Yep, the in-game Hur I is a wheezer. Must be due to its being modeled as a Finnish Hur I without the constant speed Rotol prop, and without 100 octane U.S. Texaco gas. Another thing that annoys me is that the Hur I was given the later II's rectangular-glassed gunsight.

My fav Hur is the IIB---Merlin XX, 12 .303s---I love it. Hurricane-ness at its pinnacle.

jarink
02-08-2008, 08:29 PM
Why did everyone hate the Hurricane?

Who cares? What I wanna know is why this obviously on-topic thread is in the Off Topic forum!!
http://forums.ubi.com/images/smilies/16x16_smiley-mad.gif

Friendly_flyer
02-09-2008, 12:27 AM
This really should be in General discussion.

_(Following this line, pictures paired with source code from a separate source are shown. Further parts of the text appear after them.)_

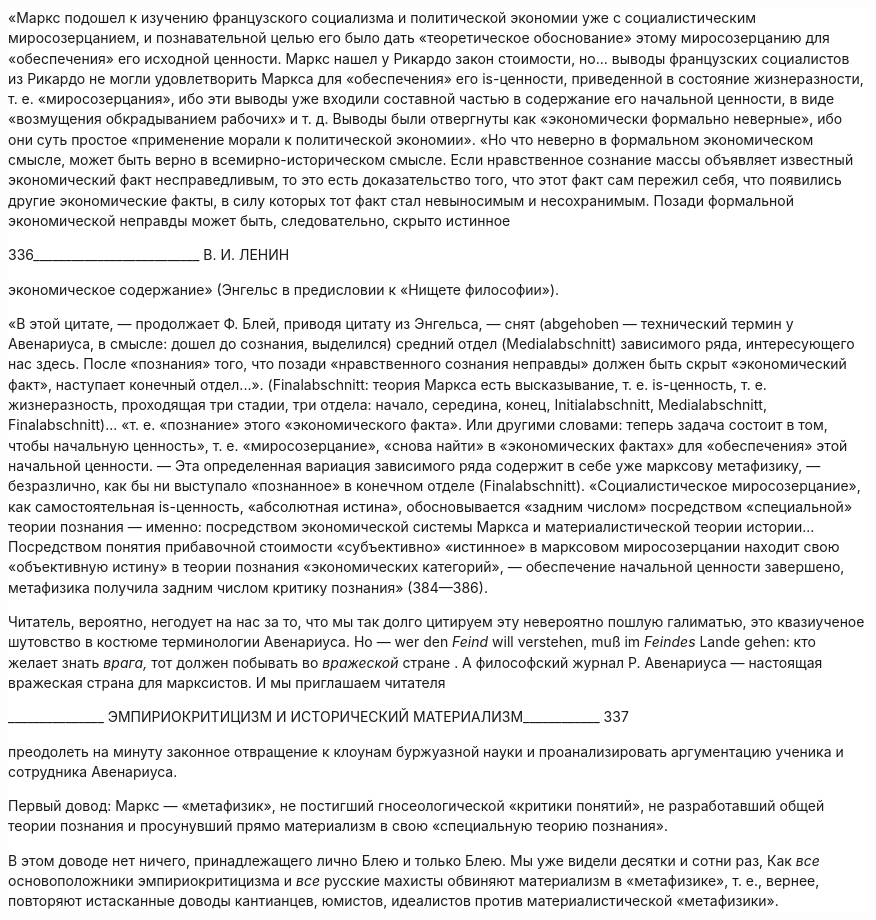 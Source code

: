 «Маркс подошел к изучению французского социализма и политической экономии уже с социалистическим миросозерцанием, и познавательной целью его было дать «теоретическое обоснование» этому миросозерцанию для «обеспечения» его исходной ценности. Маркс нашел у Рикардо закон стоимости, но... выводы французских социа­листов из Рикардо не могли удовлетворить Маркса для «обеспечения» его is-ценности, приведенной в состояние жизнеразности, т. е. «миросозерцания», ибо эти выводы уже входили составной частью в содержание его начальной ценности, в виде «возмущения обкрадыванием рабочих» и т. д. Выводы были отвергнуты как «экономически фор­мально неверные», ибо они суть простое «применение морали к политической эконо­мии». «Но что неверно в формальном экономическом смысле, может быть верно в все­мирно-историческом смысле. Если нравственное сознание массы объявляет известный экономический факт несправедливым, то это есть доказательство того, что этот факт сам пережил себя, что появились другие экономические факты, в силу которых тот факт стал невыносимым и несохранимым. Позади формальной экономической неправ­ды может быть, следовательно, скрыто истинное

  

336__________________________ В. И. ЛЕНИН

экономическое содержание» (Энгельс в предисловии к «Нищете философии»).

«В этой цитате, — продолжает Ф. Блей, приводя цитату из Энгельса, — снят (abgehoben — технический термин у Авенариуса, в смысле: дошел до сознания, выде­лился) средний отдел (Medialabschnitt) зависимого ряда, интересующего нас здесь. По­сле «познания» того, что позади «нравственного сознания неправды» должен быть скрыт «экономический факт», наступает конечный отдел...». (Finalabschnitt: теория Маркса есть высказывание, т. е. is-ценность, т. е. жизнеразность, проходящая три ста­дии, три отдела: начало, середина, конец, Initialabschnitt, Medialabschnitt, Finalabschnitt)... «т. е. «познание» этого «экономического факта». Или другими слова­ми: теперь задача состоит в том, чтобы начальную ценность», т. е. «миросозерцание», «снова найти» в «экономических фактах» для «обеспечения» этой начальной ценности. — Эта определенная вариация зависимого ряда содержит в себе уже марксову метафи­зику, — безразлично, как бы ни выступало «познанное» в конечном отделе (Finalabschnitt). «Социалистическое миросозерцание», как самостоятельная is-ценность, «абсолютная истина», обосновывается «задним числом» посредством «специальной» теории познания — именно: посредством экономической системы Маркса и материа­листической теории истории... Посредством понятия прибавочной стоимости «субъек­тивно» «истинное» в марксовом миросозерцании находит свою «объективную истину» в теории познания «экономических категорий», — обеспечение начальной ценности завершено, метафизика получила задним числом критику познания» (384—386).

Читатель, вероятно, негодует на нас за то, что мы так долго цитируем эту невероятно пошлую галиматью, это квазиученое шутовство в костюме терминологии Авенариуса. Но — wer den _Feind_ will verstehen, muß im _Feindes_ Lande gehen: кто желает знать _врага,_ тот должен побывать во _вражеской_ стране . А философский журнал Р. Авенариуса — настоящая вражеская страна для марксистов. И мы приглашаем читателя

  

_______________ ЭМПИРИОКРИТИЦИЗМ И ИСТОРИЧЕСКИЙ МАТЕРИАЛИЗМ____________ 337

преодолеть на минуту законное отвращение к клоунам буржуазной науки и проанали­зировать аргументацию ученика и сотрудника Авенариуса.

Первый довод: Маркс — «метафизик», не постигший гносеологической «критики понятий», не разработавший общей теории познания и просунувший прямо материа­лизм в свою «специальную теорию познания».

В этом доводе нет ничего, принадлежащего лично Блею и только Блею. Мы уже ви­дели десятки и сотни раз, Как _все_ основоположники эмпириокритицизма и _все_ русские махисты обвиняют материализм в «метафизике», т. е., вернее, повторяют истасканные доводы кантианцев, юмистов, идеалистов против материалистической «метафизики».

I believe Avro is right. The Hurri should be able to turn inside the Spitfire. The flight characteristics is has now are not what you get from reading pilots opinions. It should handle a turn a lot better, and the stall is way too nasty. The earlier versions where better.

CUJO_1970
02-09-2008, 08:09 AM
Originally posted by mynameisroland:

In its time, especially in the late 30's when the Bf 109 still had not received the DB 600 engine the Hurricane was top drawer. Even in 1939/40 it was a good fighter. After that it was still useful in a tactical role or as a nightfighter/intruder.

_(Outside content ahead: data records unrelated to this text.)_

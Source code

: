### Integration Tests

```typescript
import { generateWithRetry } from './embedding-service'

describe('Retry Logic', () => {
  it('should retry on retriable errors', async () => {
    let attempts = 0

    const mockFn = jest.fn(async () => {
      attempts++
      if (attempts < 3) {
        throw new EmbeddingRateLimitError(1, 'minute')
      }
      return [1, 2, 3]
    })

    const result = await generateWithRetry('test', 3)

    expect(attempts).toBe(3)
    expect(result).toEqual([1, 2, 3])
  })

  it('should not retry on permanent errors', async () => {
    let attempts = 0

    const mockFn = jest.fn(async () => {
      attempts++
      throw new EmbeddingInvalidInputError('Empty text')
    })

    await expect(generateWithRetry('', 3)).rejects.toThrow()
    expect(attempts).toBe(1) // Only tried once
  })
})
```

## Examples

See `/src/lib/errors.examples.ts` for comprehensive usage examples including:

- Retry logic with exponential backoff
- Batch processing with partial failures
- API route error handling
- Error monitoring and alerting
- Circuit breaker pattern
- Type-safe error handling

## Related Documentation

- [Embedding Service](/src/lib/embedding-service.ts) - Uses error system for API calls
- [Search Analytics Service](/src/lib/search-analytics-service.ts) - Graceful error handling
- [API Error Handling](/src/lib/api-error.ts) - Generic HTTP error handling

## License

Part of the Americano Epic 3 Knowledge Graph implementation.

I don't think anyone could argue with that.

I think a major contributing factor to an airplanes reputation when flown by a different nation is always heavily influenced by a number of factors:

1. Spare parts - all aircraft needed regular maintenance and this means a steady supply of spare parts. Many aircraft operated by foreign nations were hand-me-downs, previously damaged, or war weary. They had to operate on spark plugs that weren't designed for them and/or a blend of avgas that did not agree to their particular engines. In many cases they were outdated models measured against the latest and fastest machines.

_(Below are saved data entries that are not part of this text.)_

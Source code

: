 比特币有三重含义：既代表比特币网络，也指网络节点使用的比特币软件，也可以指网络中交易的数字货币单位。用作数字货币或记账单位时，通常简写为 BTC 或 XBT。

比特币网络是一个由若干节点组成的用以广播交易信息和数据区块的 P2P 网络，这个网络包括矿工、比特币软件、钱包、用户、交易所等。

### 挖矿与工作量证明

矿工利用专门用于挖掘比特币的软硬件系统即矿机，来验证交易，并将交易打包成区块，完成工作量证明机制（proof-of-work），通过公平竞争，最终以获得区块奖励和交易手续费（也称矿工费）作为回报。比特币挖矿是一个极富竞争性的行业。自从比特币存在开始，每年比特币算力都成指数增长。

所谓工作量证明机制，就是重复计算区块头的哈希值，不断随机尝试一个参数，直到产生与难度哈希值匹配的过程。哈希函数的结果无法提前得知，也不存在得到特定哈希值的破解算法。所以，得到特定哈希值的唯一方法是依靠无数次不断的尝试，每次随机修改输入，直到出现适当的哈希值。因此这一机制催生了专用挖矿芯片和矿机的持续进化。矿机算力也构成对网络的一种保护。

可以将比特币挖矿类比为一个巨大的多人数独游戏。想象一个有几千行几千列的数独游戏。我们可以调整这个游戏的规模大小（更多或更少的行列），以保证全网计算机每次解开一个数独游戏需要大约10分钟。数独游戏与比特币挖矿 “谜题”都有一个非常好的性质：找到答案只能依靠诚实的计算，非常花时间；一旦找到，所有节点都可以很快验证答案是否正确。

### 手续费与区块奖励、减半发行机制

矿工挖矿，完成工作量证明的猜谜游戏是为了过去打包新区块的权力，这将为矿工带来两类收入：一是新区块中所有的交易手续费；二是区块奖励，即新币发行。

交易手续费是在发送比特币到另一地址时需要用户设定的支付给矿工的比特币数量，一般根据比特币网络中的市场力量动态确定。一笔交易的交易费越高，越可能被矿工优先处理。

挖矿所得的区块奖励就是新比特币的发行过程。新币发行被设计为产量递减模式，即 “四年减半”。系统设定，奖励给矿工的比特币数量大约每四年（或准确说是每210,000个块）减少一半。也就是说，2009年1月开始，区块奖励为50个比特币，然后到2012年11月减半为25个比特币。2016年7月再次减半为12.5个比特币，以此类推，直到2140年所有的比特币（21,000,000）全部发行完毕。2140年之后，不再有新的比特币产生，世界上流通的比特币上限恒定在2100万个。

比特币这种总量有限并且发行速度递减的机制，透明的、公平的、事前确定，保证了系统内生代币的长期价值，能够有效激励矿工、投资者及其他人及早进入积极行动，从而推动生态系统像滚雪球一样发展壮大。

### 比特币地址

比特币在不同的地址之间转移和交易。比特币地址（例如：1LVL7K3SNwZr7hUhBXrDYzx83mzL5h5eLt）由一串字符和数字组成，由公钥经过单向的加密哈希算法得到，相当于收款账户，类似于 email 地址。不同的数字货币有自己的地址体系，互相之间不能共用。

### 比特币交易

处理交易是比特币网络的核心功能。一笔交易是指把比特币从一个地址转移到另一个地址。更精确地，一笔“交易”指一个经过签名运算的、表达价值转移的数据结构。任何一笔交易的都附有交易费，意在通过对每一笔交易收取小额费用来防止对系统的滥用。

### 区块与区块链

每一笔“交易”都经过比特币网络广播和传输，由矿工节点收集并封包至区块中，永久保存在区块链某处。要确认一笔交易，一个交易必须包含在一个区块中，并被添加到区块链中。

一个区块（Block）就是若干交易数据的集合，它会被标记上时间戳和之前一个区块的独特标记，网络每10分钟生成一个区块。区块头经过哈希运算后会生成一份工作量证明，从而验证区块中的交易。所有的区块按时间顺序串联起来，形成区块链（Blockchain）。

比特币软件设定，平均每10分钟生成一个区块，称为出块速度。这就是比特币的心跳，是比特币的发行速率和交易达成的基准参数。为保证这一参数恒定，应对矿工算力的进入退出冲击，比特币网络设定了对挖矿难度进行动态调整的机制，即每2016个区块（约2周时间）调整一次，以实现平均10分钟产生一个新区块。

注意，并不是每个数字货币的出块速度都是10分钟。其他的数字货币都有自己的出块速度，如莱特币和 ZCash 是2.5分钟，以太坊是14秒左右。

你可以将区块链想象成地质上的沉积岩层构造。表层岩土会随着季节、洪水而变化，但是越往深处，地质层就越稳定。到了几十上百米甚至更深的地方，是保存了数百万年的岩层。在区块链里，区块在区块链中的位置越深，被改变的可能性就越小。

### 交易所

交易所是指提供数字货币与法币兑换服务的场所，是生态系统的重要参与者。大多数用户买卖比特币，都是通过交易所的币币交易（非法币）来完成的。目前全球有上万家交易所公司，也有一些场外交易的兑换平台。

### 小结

2. Trained mechanics - all aircraft need mechanics that are specifically trained to maintain that aircraft. Not just knowing how to tune and diagnose engine issues, but how to adjust control surfaces and components etc.

3. Familiarity - many of these types of fighters were flown in relatively small numbers and pilots did not gain a tremendous amount of experience with them. Add to this the fact that they were likely transferring from their own native country's fighter that they were familiar with, experienced with, and very comfortable flying. Now they have an aircraft that feels different, requires different tactics, and likely has maintenance issues to boot.

Anyway, just some things to consider when reading aircraft evaluations...

Plelv44_Mangrov
02-09-2008, 11:20 AM
Finnish pilot about their Hurricanes

Virtualpilots - Air Warfare School Guild Anniversary 2003 (http://www.virtualpilots.fi/hist/WW2History-Ilmasotakoulu03English.html)

Aaro Siro:
The plane wasn't properly designed for wartime action. It had all the radio compasses, artificial horizons and such. But when there was a scramble, a mechanic had to open the oxygen valve for me. It was under a hatch behind the cockpit. The Brewster had the valve right here (gestures, in the cockpit at arms reach).

(Once) when I was in hurry for intercept I told the mechanic to forget it (turning the oxygen on), there's no time. Just close the canopy, I'm going like this. I had to be careful not to fall asleep, when flying at 5,000 meters without oxygen.

What is Your personal opinion of the Hurricane as a Finnish warplane?
Not a warplane. The Hurricane was an intermediate type, not a proper warplane for me. It was well equipped radio compass, gyrocompass, radio equipment, everything you need. But not a real warplane.
This was my last flight from Malmi, the Messerscmitts came next. They took over Malmi. The Hurricane was said to be the fastest plane in Finland, but the Messerschmitt put an end to that. The Hurricane couldn't catch a Pe-2. But I remember when I was on watch at Kymi with a course mate. He took off with a Me and shot down a Pe-2.

Another from the enemy Hurricanes

Virtualpilots - Captain H. Wind's Lectures On Fighter Tactics (http://www.virtualpilots.fi/hist/WW2History-CaptainWindsAirCombatTacticsLecture.html)

The Hurricane and Spitfire are slow and clumsy fighters at low altitudes. They seek dogfights at high altitudes (over 5,000 m.) where their characteristics are extremely good. Used these days as night-fighters by the enemy. The Spitfire is faster than the Hurricane.